“Siamo davanti a scelte del Governo che non danno risposte, soprattutto alle donne e ai giovani in cerca di lavoro”.
Commentando le stime dell’Istat sulla disoccupazione, il segretario confederale dell’Ugl Fiovo Bitti va dritto a uno, anzi a due punti: il mondo del lavoro presenta numeri drammatici per quanto riguarda i giovani e le donne. I dati diffusi oggi rivelano infatti che il tasso di disoccupazione dei giovani è salito ad aprile al 36,9 per cento, con un aumento di 0,2 punti percentuali rispetto a marzo. Non meglio per le donne: la stima dei disoccupati ad aprile sale dell’1,7 per cento, per un aumento di 50mila unità e tale incremento è attribuibile al dato femminile (+4,2 per cento, pari a 56.000 disoccupate in più), mentre gli uomini registrano un calo dello 0,4 per cento, pari a 6.000 disoccupati in meno.

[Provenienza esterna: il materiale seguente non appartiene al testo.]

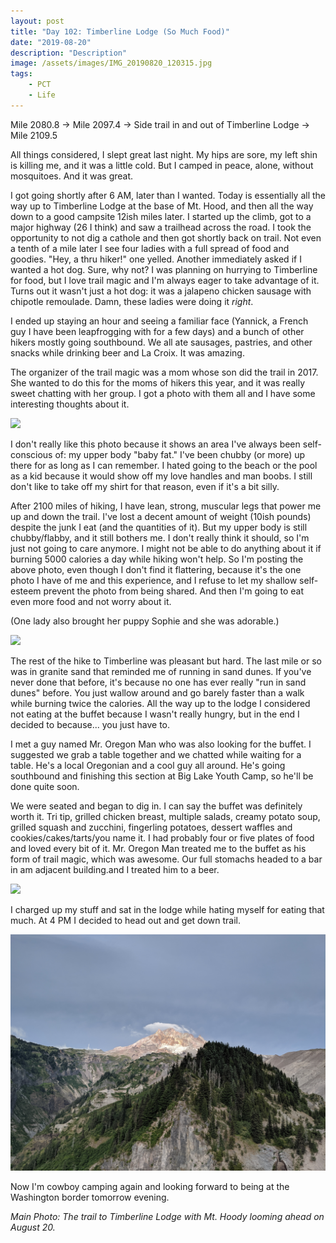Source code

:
 ```yaml
---
layout: post
title: "Day 102: Timberline Lodge (So Much Food)"
date: "2019-08-20"
description: "Description"
image: /assets/images/IMG_20190820_120315.jpg
tags:
    - PCT
    - Life
---
```

Mile 2080.8 -> Mile 2097.4 -> Side trail in and out of Timberline Lodge -> Mile 2109.5

All things considered, I slept great last night. My hips are sore, my left shin is killing me, and it was a little cold. But I camped in peace, alone, without mosquitoes. And it was great.

I got going shortly after 6 AM, later than I wanted. Today is essentially all the way up to Timberline Lodge at the base of Mt. Hood, and then all the way down to a good campsite 12ish miles later. I started up the climb, got to a major highway (26 I think) and saw a trailhead across the road. I took the opportunity to not dig a cathole and then got shortly back on trail. Not even a tenth of a mile later I see four ladies with a full spread of food and goodies. "Hey, a thru hiker!" one yelled. Another immediately asked if I wanted a hot dog. Sure, why not? I was planning on hurrying to Timberline for food, but I love trail magic and I'm always eager to take advantage of it. Turns out it wasn't just a hot dog: it was a jalapeno chicken sausage with chipotle remoulade. Damn, these ladies were doing it *right*.

I ended up staying an hour and seeing a familiar face (Yannick, a French guy I have been leapfrogging with for a few days) and a bunch of other hikers mostly going southbound. We all ate sausages, pastries, and other snacks while drinking beer and La Croix. It was amazing.

The organizer of the trail magic was a mom whose son did the trail in 2017. She wanted to do this for the moms of hikers this year, and it was really sweet chatting with her group. I got a photo with them all and I have some interesting thoughts about it.

![](/assets/images/IMG_20190820_092329.jpg)

I don't really like this photo because it shows an area I've always been self-conscious of: my upper body "baby fat." I've been chubby (or more) up there for as long as I can remember. I hated going to the beach or the pool as a kid because it would show off my love handles and man boobs. I still don't like to take off my shirt for that reason, even if it's a bit silly.

After 2100 miles of hiking, I have lean, strong, muscular legs that power me up and down the trail. I've lost a decent amount of weight (10ish pounds) despite the junk I eat (and the quantities of it). But my upper body is still chubby/flabby, and it still bothers me. I don't really think it should, so I'm just not going to care anymore. I might not be able to do anything about it if burning 5000 calories a day while hiking won't help. So I'm posting the above photo, even though I don't find it flattering, because it's the one photo I have of me and this experience, and I refuse to let my shallow self-esteem prevent the photo from being shared. And then I'm going to eat even more food and not worry about it.

(One lady also brought her puppy Sophie and she was adorable.)

![](/assets/images/IMG_20190820_085027.jpg)

The rest of the hike to Timberline was pleasant but hard. The last mile or so was in granite sand that reminded me of running in sand dunes. If you've never done that before, it's because no one has ever really "run in sand dunes" before. You just wallow around and go barely faster than a walk while burning twice the calories. All the way up to the lodge I considered not eating at the buffet because I wasn't really hungry, but in the end I decided to because... you just have to. 

I met a guy named Mr. Oregon Man who was also looking for the buffet. I suggested we grab a table together and we chatted while waiting for a table. He's a local Oregonian and a cool guy all around. He's going southbound and finishing this section at Big Lake Youth Camp, so he'll be done quite soon.

We were seated and began to dig in. I can say the buffet was definitely worth it. Tri tip, grilled chicken breast, multiple salads, creamy potato soup, grilled squash and zucchini, fingerling potatoes, dessert waffles and cookies/cakes/tarts/you name it. I had probably four or five plates of food and loved every bit of it. Mr. Oregon Man treated me to the buffet as his form of trail magic, which was awesome. Our full stomachs headed to a bar in am adjacent building.and I treated him to a beer. 

![](/assets/images/IMG_20190820_135054.jpg)

I charged up my stuff and sat in the lodge while hating myself for eating that much. At 4 PM I decided to head out and get down trail.

![](/assets/images/IMG_20190820_182257.jpg)

Now I'm cowboy camping again and looking forward to being at the Washington border tomorrow evening.

*Main Photo: The trail to Timberline Lodge with Mt. Hoody looming ahead on August 20.*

Contemporaneamente all’aumento della disoccupazione si registra un incremento degli occupati di 51mila unità su marzo, che ha provocato annunci trionfalistici – Disoccupazioneper il premier Matteo Renzi i dati sul lavoro sono “i più alti degli ultimi quattro anni” -, tuttavia con 2.986.000 inoccupati la situazione può definirsi tutt’altro che rosea.  Per Bitti, “da un lato la precarietà introdotta dal Jobs Act, dall’altro la forte dose di incentivi a pioggia, adottati dal governo con la Legge di Stabilità dello scorso anno ed in misura minore con quella per l’anno in corso, hanno appena scalfito il muro rappresentato dall’enorme numero dei disoccupati in Italia, che continuano pericolosamente a rimanere intorno alla soglia di tre milioni di unità. Tutto questo mentre in Germania si registra il nuovo minimo record del tasso di disoccupazione”.
In effetti, parallelamente alla diffusione dei dati odierni da parte dell’Istat, l’Agenzia Federale del Lavoro ha reso noto che in Germania il numero degli inoccupati è sceso al nuovo minimo storico del 6,1 per cento e il numero dei senza lavoro cala di 11mila unità. L’auspicio di Bitti è che “Esecutivo ed imprese prendano coscienza di ciò, rilanciando gli investimenti produttivi e sostenendo concretamente l’avvio di relazioni industriali partecipative sul modello tedesco”.